While the efficient markets hypothesis continues to be taught by some, it has been proven that markets are over-reactive dynamic systems, and investors are not always rational. One imperfect but simple way to consider how the market perception of a company has shifted is to compare the change in the earnings per share (EPS) with the share price movement.
Unfortunately Century Enka reported an EPS drop of 16% for the last year. This reduction in EPS is not as bad as the 40% share price fall. This suggests the EPS fall has made some shareholders are more nervous about the business. The less favorable sentiment is reflected in its current P/E ratio of 5.12.
This free interactive report on Century Enka’s earnings, revenue and cash flow is a great place to start, if you want to investigate the stock further.
What about the Total Shareholder Return (TSR)?

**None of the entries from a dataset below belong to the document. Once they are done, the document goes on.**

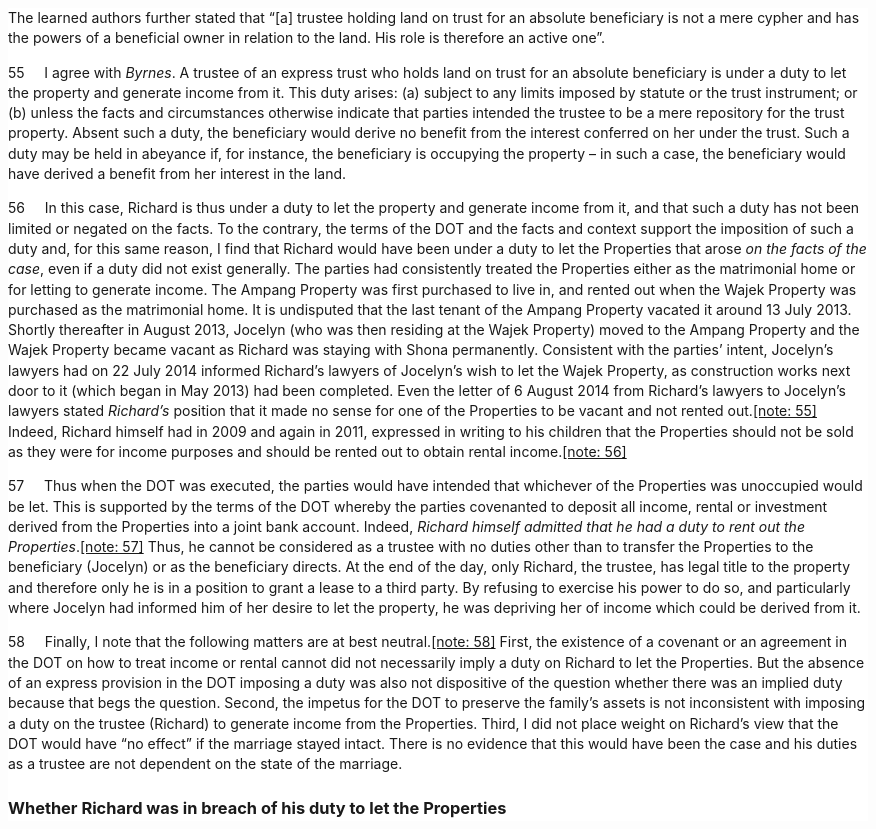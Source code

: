 The learned authors further stated that “\[a\] trustee holding land on trust for an absolute beneficiary is not a mere cypher and has the powers of a beneficial owner in relation to the land. His role is therefore an active one”.

55     I agree with _Byrnes_. A trustee of an express trust who holds land on trust for an absolute beneficiary is under a duty to let the property and generate income from it. This duty arises: (a) subject to any limits imposed by statute or the trust instrument; or (b) unless the facts and circumstances otherwise indicate that parties intended the trustee to be a mere repository for the trust property. Absent such a duty, the beneficiary would derive no benefit from the interest conferred on her under the trust. Such a duty may be held in abeyance if, for instance, the beneficiary is occupying the property – in such a case, the beneficiary would have derived a benefit from her interest in the land.

56     In this case, Richard is thus under a duty to let the property and generate income from it, and that such a duty has not been limited or negated on the facts. To the contrary, the terms of the DOT and the facts and context support the imposition of such a duty and, for this same reason, I find that Richard would have been under a duty to let the Properties that arose _on the facts of the case_, even if a duty did not exist generally. The parties had consistently treated the Properties either as the matrimonial home or for letting to generate income. The Ampang Property was first purchased to live in, and rented out when the Wajek Property was purchased as the matrimonial home. It is undisputed that the last tenant of the Ampang Property vacated it around 13 July 2013. Shortly thereafter in August 2013, Jocelyn (who was then residing at the Wajek Property) moved to the Ampang Property and the Wajek Property became vacant as Richard was staying with Shona permanently. Consistent with the parties’ intent, Jocelyn’s lawyers had on 22 July 2014 informed Richard’s lawyers of Jocelyn’s wish to let the Wajek Property, as construction works next door to it (which began in May 2013) had been completed. Even the letter of 6 August 2014 from Richard’s lawyers to Jocelyn’s lawyers stated _Richard’s_ position that it made no sense for one of the Properties to be vacant and not rented out.[\[note: 55\]](#Ftn_55) Indeed, Richard himself had in 2009 and again in 2011, expressed in writing to his children that the Properties should not be sold as they were for income purposes and should be rented out to obtain rental income.[\[note: 56\]](#Ftn_56)

57     Thus when the DOT was executed, the parties would have intended that whichever of the Properties was unoccupied would be let. This is supported by the terms of the DOT whereby the parties covenanted to deposit all income, rental or investment derived from the Properties into a joint bank account. Indeed, _Richard himself admitted that he had a duty to rent out the Properties_.[\[note: 57\]](#Ftn_57) Thus, he cannot be considered as a trustee with no duties other than to transfer the Properties to the beneficiary (Jocelyn) or as the beneficiary directs. At the end of the day, only Richard, the trustee, has legal title to the property and therefore only he is in a position to grant a lease to a third party. By refusing to exercise his power to do so, and particularly where Jocelyn had informed him of her desire to let the property, he was depriving her of income which could be derived from it.

58     Finally, I note that the following matters are at best neutral.[\[note: 58\]](#Ftn_58) First, the existence of a covenant or an agreement in the DOT on how to treat income or rental cannot did not necessarily imply a duty on Richard to let the Properties. But the absence of an express provision in the DOT imposing a duty was also not dispositive of the question whether there was an implied duty because that begs the question. Second, the impetus for the DOT to preserve the family’s assets is not inconsistent with imposing a duty on the trustee (Richard) to generate income from the Properties. Third, I did not place weight on Richard’s view that the DOT would have “no effect” if the marriage stayed intact. There is no evidence that this would have been the case and his duties as a trustee are not dependent on the state of the marriage.

### Whether Richard was in breach of his duty to let the Properties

We’d be remiss not to mention the difference between Century Enka’s total shareholder return (TSR) and its share price return. The TSR attempts to capture the value of dividends (as if they were reinvested) as well as any spin-offs or discounted capital raisings offered to shareholders. Dividends have been really beneficial for Century Enka shareholders, and that cash payout explains why its total shareholder loss of 38%, over the last year, isn’t as bad as the share price return.
A Different Perspective
We regret to report that Century Enka shareholders are down 38% for the year (even including dividends). Unfortunately, that’s worse than the broader market decline of 12%. However, it could simply be that the share price has been impacted by broader market jitters. It might be worth keeping an eye on the fundamentals, in case there’s a good opportunity. Longer term investors wouldn’t be so upset, since they would have made 1.5%, each year, over five years. If the fundamental data continues to indicate long term sustainable growth, the current sell-off could be an opportunity worth considering. Keeping this in mind, a solid next step might be to take a look at Century Enka’s dividend track record. This free interactive graph is a great place to start.

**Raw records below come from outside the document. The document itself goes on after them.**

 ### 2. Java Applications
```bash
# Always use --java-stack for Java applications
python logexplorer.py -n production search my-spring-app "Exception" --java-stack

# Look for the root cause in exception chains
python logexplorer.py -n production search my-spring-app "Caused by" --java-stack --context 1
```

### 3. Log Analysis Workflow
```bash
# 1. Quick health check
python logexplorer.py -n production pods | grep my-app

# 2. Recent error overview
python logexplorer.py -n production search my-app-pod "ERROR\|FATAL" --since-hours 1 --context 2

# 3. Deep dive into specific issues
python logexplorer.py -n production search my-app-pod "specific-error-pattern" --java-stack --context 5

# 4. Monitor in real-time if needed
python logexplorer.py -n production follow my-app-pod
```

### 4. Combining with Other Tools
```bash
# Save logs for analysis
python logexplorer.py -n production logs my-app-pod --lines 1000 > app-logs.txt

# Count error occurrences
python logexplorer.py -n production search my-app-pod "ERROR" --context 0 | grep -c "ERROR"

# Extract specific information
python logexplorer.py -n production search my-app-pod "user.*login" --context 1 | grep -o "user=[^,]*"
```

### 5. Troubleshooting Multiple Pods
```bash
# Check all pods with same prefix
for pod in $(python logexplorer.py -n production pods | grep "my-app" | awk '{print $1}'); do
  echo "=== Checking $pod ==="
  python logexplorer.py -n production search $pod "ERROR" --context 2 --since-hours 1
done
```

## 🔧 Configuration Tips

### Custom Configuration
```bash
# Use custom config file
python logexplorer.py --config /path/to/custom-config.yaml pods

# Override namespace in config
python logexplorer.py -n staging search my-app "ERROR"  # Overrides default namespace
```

Of course Century Enka may not be the best stock to buy. So you may wish to see this free collection of growth stocks.
Please note, the market returns quoted in this article reflect the market weighted average returns of stocks that currently trade on IN exchanges.
We aim to bring you long-term focused research analysis driven by fundamental data. Note that our analysis may not factor in the latest price-sensitive company announcements or qualitative material.
If you spot an error that warrants correction, please contact the editor at firstname.lastname@example.org. This article by Simply Wall St is general in nature. It does not constitute a recommendation to buy or sell any stock, and does not take account of your objectives, or your financial situation. Simply Wall St has no position in the stocks mentioned. Thank you for reading.